[Budesonide in the treatment of mild asthma. A placebo-controlled multicenter study in general practice]

Abstract

Fifty patients with mild asthma were randomized in a double-blind, parallel group design; 13 were protocol violators. Of the remaining 37, 20 patients were treated with budesonide, 17 with placebo. The Peak Expiratory Flow rate (PEF) was the main variable. In a diary, patients recorded PEF morning and evening, score of asthma symptoms and use of inhaled beta 2-agonist. Peak-flow and Goldberg's General Health Questionnaire were obtained at clinic visits. Parametric and non-parametric tests were used.
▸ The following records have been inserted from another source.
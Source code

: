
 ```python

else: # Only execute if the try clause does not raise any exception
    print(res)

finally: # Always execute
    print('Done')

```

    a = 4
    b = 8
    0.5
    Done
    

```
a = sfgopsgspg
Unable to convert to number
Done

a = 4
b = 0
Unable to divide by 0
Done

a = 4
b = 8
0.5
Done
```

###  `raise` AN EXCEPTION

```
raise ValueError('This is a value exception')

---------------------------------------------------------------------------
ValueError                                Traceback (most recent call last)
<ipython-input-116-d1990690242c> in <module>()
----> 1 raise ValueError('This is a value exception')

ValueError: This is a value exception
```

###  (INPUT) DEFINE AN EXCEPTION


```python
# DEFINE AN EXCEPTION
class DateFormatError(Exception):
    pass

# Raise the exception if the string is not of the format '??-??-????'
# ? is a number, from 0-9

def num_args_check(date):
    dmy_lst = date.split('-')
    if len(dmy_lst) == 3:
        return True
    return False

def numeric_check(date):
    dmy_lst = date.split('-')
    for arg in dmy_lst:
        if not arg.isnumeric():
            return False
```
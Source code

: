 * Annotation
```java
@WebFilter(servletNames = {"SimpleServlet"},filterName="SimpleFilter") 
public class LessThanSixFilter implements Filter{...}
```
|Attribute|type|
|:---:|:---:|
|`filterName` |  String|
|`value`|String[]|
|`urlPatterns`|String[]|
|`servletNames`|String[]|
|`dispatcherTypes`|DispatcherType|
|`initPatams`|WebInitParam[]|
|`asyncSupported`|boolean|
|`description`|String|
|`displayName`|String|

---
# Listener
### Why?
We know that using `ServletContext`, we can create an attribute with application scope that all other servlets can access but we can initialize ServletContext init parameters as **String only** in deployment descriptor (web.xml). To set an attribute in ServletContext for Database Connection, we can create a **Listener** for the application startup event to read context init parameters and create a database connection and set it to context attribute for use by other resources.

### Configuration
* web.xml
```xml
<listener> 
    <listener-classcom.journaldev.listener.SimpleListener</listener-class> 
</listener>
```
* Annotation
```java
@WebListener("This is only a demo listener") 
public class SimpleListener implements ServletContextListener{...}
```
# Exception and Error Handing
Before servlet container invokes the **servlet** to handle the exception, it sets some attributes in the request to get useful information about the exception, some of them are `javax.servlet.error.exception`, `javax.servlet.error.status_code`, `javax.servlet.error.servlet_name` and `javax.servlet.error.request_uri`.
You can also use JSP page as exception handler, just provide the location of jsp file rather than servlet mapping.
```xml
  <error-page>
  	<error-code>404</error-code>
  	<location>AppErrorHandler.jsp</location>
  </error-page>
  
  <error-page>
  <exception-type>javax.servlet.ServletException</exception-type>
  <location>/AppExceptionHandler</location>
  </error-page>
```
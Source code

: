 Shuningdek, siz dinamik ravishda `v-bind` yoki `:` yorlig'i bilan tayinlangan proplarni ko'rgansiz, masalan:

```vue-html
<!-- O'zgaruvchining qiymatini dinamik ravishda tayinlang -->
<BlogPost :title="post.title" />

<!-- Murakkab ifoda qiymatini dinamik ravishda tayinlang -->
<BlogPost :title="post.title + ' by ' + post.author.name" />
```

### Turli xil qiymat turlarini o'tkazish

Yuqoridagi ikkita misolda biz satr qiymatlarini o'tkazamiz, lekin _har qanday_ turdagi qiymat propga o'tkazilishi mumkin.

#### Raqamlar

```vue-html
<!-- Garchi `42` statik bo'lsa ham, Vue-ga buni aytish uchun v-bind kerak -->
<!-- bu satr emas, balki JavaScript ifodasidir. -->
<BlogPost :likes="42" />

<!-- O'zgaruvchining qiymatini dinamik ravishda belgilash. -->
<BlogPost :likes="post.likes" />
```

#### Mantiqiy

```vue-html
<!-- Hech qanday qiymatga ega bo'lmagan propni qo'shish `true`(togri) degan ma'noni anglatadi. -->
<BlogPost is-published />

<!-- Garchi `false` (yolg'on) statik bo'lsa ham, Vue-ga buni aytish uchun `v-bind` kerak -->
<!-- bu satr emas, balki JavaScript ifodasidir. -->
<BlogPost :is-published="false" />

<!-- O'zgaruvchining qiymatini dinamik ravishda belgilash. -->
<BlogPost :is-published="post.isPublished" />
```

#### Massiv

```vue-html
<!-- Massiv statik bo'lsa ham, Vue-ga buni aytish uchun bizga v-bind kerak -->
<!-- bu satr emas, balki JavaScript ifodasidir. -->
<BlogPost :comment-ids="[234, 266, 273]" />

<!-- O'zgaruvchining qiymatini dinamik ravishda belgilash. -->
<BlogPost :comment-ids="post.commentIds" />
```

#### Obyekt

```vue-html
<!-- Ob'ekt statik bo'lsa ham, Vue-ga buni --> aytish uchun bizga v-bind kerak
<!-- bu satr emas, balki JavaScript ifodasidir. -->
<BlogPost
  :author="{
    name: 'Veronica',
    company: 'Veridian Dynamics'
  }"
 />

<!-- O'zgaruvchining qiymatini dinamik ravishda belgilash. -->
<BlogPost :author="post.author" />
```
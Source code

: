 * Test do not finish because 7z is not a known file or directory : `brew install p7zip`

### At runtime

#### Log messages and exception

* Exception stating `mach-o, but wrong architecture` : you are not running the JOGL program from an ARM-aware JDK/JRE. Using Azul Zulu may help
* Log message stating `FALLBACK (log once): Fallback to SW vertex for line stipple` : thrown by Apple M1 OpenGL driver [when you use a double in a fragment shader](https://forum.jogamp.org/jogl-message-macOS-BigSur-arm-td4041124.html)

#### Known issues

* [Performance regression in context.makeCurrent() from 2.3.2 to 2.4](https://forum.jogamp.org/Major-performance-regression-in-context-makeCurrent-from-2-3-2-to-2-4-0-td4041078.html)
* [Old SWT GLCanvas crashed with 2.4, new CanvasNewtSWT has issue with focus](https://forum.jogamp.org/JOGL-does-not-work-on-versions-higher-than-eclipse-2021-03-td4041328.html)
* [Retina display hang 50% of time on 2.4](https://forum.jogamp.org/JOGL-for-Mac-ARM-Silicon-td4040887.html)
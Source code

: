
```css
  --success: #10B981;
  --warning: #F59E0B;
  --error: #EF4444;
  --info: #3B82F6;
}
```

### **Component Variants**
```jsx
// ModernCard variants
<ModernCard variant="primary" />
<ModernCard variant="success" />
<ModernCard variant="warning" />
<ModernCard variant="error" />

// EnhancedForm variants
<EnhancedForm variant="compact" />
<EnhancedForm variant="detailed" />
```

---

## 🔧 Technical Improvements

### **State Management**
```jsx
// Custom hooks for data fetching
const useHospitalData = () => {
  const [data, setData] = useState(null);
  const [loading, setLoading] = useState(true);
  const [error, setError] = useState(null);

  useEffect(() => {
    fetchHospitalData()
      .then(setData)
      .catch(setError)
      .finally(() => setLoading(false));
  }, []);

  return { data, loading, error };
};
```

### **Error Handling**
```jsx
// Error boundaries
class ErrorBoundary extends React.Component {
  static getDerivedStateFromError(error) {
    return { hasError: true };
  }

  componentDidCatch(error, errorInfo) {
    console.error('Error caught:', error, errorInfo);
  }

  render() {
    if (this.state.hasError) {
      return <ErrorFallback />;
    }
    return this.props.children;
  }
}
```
All tests were two-tailed with a significance level of 0.05. The study proved that changes in the patients' PEF happened in the early phase of the treatment period. The increase in both morning and evening PEF and physical activity in the budesonide group were statistically significantly better than in the placebo group. There was no statistical difference between the two groups concerning the patients' general well-being as evaluated by Goldberg's General Health Questionnaire. No serious adverse events occurred. The conclusion is that patients with mild asthma had statistically significant effect on their morning and evening PEF and physical activity from treatment with a daily dose of 400 microgrammes budesonide given via Turbuhaler compared to treatment with placebo.